Confessions of the Fox, by Jordy Rosenberg. One World, 2018







There are a lot of layers going on in this book, so many that I suspect I’m not educated enough to even notice. It’s a story within a story; it’s a wild adventure story and also a statement about how people of color, the queer and the trans people have been erased from history. It also mentions colonialism, privacy issues, Marxism, women’s rights, and I’m sure lots of other things that I missed.

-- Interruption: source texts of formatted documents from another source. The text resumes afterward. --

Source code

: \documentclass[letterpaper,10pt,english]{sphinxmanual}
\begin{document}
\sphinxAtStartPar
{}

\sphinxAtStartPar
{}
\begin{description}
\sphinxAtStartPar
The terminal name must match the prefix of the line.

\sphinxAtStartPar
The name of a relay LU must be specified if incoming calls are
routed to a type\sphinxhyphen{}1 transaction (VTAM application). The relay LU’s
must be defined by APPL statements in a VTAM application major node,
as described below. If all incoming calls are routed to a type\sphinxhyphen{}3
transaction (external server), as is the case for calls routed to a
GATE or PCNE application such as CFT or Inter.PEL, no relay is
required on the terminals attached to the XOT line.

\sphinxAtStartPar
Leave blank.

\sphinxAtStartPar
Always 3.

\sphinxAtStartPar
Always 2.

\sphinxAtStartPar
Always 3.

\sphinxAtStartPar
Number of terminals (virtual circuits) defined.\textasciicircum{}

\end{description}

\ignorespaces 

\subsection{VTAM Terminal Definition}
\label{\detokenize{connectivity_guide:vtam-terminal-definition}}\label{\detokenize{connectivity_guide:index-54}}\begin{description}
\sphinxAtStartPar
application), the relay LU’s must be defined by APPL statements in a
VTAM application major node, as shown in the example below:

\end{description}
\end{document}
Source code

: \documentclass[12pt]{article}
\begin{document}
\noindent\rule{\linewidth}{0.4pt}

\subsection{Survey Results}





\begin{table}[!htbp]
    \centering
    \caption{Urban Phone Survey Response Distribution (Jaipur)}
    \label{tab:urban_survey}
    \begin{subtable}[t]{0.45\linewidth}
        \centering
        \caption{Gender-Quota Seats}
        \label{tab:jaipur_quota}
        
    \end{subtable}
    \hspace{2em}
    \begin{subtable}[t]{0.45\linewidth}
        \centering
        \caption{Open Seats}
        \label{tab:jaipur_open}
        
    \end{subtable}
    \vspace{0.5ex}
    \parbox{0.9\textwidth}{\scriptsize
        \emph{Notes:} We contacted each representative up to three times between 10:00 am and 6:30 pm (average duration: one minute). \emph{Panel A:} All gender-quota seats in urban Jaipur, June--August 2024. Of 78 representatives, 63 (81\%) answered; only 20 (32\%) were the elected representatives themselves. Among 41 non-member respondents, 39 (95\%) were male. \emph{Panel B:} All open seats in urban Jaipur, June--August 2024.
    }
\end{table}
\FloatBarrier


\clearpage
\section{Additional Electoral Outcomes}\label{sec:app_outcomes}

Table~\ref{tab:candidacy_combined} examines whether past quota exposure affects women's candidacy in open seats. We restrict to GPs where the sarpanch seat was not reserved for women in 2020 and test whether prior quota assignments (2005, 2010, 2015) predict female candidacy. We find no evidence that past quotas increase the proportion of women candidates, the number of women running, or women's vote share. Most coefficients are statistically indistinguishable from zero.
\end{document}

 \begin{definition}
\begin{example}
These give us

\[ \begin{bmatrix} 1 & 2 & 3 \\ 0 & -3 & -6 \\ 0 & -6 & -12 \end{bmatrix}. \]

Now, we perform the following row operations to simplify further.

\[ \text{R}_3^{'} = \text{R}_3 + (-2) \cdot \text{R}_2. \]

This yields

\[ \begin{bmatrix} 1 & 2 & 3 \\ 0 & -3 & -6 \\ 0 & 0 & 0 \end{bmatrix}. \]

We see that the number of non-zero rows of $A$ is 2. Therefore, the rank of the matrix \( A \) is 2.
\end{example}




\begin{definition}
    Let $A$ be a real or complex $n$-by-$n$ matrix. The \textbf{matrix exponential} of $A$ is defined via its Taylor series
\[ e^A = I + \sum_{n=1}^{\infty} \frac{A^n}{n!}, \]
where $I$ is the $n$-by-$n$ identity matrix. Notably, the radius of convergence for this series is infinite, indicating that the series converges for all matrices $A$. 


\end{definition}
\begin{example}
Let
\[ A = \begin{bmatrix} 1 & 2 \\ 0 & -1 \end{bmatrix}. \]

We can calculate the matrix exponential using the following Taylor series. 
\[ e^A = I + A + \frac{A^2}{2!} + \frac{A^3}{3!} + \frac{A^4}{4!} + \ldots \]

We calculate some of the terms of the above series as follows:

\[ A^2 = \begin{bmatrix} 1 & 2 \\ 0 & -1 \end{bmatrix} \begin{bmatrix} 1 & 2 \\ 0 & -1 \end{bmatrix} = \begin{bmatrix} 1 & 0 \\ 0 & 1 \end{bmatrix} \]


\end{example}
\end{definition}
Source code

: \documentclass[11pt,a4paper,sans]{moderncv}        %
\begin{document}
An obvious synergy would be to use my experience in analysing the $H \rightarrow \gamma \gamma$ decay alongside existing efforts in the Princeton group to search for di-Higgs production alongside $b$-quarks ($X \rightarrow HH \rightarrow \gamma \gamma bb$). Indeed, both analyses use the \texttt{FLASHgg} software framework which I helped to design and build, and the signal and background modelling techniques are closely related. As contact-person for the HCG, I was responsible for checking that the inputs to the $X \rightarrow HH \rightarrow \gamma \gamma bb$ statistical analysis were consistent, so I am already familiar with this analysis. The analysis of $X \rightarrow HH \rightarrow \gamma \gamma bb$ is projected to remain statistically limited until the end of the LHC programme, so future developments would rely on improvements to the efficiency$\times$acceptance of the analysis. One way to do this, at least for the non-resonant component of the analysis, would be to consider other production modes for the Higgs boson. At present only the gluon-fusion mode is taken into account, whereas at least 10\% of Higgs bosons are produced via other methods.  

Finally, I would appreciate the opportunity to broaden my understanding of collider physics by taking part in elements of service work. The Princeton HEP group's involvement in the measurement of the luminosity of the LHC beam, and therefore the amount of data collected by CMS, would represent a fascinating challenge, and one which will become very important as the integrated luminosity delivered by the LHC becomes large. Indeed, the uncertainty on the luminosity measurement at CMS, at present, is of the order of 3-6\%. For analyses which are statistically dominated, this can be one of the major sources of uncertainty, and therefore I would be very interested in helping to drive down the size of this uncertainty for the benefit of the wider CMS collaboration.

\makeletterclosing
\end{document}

The first narrative is that of Dr. R. Voth, a transman in academia who comes across an old manuscript at the university library’s used book sale. When he reads it, he discovers it’s the biography of Jack Sheppard, who was a real historical person who attained legendary status. The date on the manuscript is 1724, and as Voth reads and transcribes it, he puts numerous footnotes in it. Some are just to let us know what the antique slang means, but as the story goes on, the footnotes take on a more autobiographical status and tells us Voth’s own story, which is even more convoluted and much more depressing. They also become very political in nature.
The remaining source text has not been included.